Moisture: Once established, both types are drought-tolerant, but regular applications of water to keep the planting site moist but not soggy produce the best growth. Container plants require water when the top inch of soil is dry to the touch. Make sure to apply even moisture to the roots even while the plants are dormant.
Container requirements: Use containers with bottom drainage or the plants will rot due to too much moisture. Containers 3- to 5-gallon in size are large enough to hold one to several plants.
Gardeners have choices in planting alstroemeria transplants or seeds. Transplants are the quickest method of getting flowers though the seeds should also produce plants that bloom within the first year.
Spring is the best time to plant transplants into the garden.
- Select an appropriate growing site and amend the soil with compost or organic matter, making sure the area has proper drainage. Work the organic matter into the soil 6 to 8 inches.
- Dig a hole that is slightly larger and wider than the container holding the transplant
- Remove the plant from the container, being careful not to disturb the root system too much. Gently spread the roots out over the planting site, being sure to plant no deeper than it was growing inside its container.
- Cover the root system with soil and firm up around the plant. Water in well, saturating the roots.
- Space multiple plants according to their mature spread. Spacing too closely reduces air circulation, which can create disease and pest problems.
Propagating and planting seeds require a few more steps than planting transplants, with the most important aspect being to sow in fall.
- Soak the seeds in a container of water for 24-hours before planting and then remove from the water.
- Scarify the seeds by nicking the dark portion with a knife though this step is optional.
- Fill seed-starting containers with a one-part perlite or vermiculite and one-part organic matter. Make sure the container drains.
- Plant each seed 1/4-inch deep into the soil and water well to moisten the soil. Keep the soil moist while the seeds germinate.
- Place the seeds outdoors, if nighttime temperatures are 40°F and if not, place the seeds inside of the refrigerator. The seeds should spout anywhere from two to six weeks.
- Transplant the seedling into permanent containers or in an appropriate garden location when they are at least 2 inches tall.
Caring for Plants
Pests and diseases rarely bother Peruvian lilies though spider mites can become a problem with plants grown indoors and aphids can attack new growth on outdoor plants.

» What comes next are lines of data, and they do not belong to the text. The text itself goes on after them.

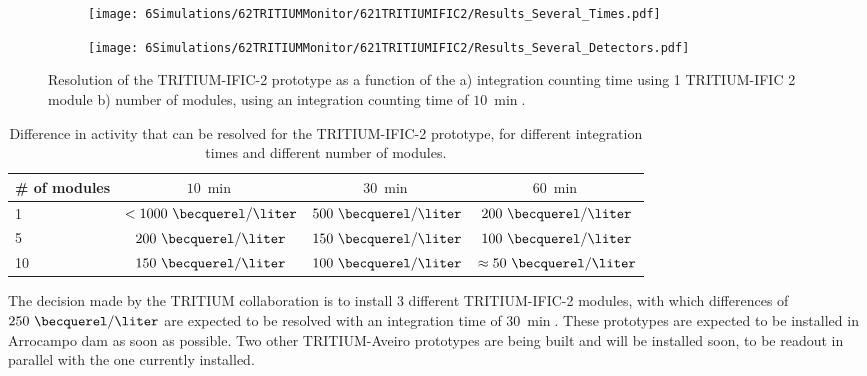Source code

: \begin{figure}
\centering
    \begin{subfigure}[b]{0.75\textwidth}
    \centering
    \texttt{[image: 6Simulations/62TRITIUMMonitor/621TRITIUMIFIC2/Results\_Several\_Times.pdf]}  
    \caption{\label{subfig:ResolutionvsIntegrationCoutingTime}}
    \end{subfigure}
    \hfill
    \begin{subfigure}[b]{0.75\textwidth}
    \centering
    \texttt{[image: 6Simulations/62TRITIUMMonitor/621TRITIUMIFIC2/Results\_Several\_Detectors.pdf]}  
    \caption{\label{subfig:ResolutionvsNumberDetectors}}
    \end{subfigure}
 \caption{Resolution of the TRITIUM-IFIC-2 prototype as a function of the a) integration counting time using 1 TRITIUM-IFIC 2 module b) number of modules, using an integration counting time of $10~\min$.}
 \label{fig:Resolution}
\end{figure}

\begin{table}[htbp]
\centering{}%
\begin{tabular}{lccc}
\toprule 
\# of modules & $10~\min$ & $30~\min$ & $60~\min$ \tabularnewline
\midrule
\midrule 
1 & $<1000~\becquerel/\liter$ & $500~\becquerel/\liter$ & $200~\becquerel/\liter$ \tabularnewline
5 & $200~\becquerel/\liter$ & $150~\becquerel/\liter$ & $100~\becquerel/\liter$ \tabularnewline
10 & $150~\becquerel/\liter$ & $100~\becquerel/\liter$ & $\approx 50~\becquerel/\liter$ \tabularnewline
\bottomrule
\end{tabular}
\caption{Difference in activity that can be resolved for the TRITIUM-IFIC-2 prototype, for different integration times and different number of modules.}
\label{tab:DifferentCasesOfTI2}
\end{table}

The decision made by the TRITIUM collaboration is to install 3 different TRITIUM-IFIC-2 modules, with which differences of $250~\becquerel/\liter$ are expected to be resolved with an integration time of $30~\min$. These prototypes are expected to be installed  in Arrocampo dam as soon as possible. Two other TRITIUM-Aveiro prototypes are being built and will be installed soon, to be readout in parallel with the one currently installed.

Controlling both pests is as easy as using a strong blast of water to dislodge them from the plants. If grown in soils that are constantly wet and soggy, root rot can develop and kill the plants. Therefore, it's important to grow the alstroemeria in soil that drains well or plant in raised beds to lift the root system out of saturated conditions.
Additional care includes:
Fertilizing: Fertilize during the growing season with a water-soluble, slow-release or organic blend, following label instructions on amounts and frequency. Once the flowers have set on the plant, stop fertilizing until the next season of growth.
Pruning: Once the plants have finished blooming for the season, prune the foliage and spent flowers down to the ground. Be sure to use sanitized pruning tools so you don't transfer disease to the plants, which is as easy as wiping the blades off with alcohol.
Winter care: In the coldest areas of its growing zones, plants should have a heavy layer of mulch applied on top for protection, especially young plants. The entire root system can be dug and stored in a moist medium indoors, but use caution as the sensitive and brittle root system doesn't take well to transplanting. Bring containers indoors and place in a protected location until the warmer weather of spring.
Splendid Garden Additions
Alstroemeria fulfills many uses in the garden and is a suitable addition to wildlife gardens, as its flowers attract butterflies, bees, and hummingbirds. Its cheery blooms make acceptable additions to woodland gardens, mixed perennial and annual flower gardens, borders or used in mass plantings. Cut flowers last up to several weeks, so the colorful blooms brighten up any location indoors. With its hardy habit, even brown-thumb gardeners will have success with its growth.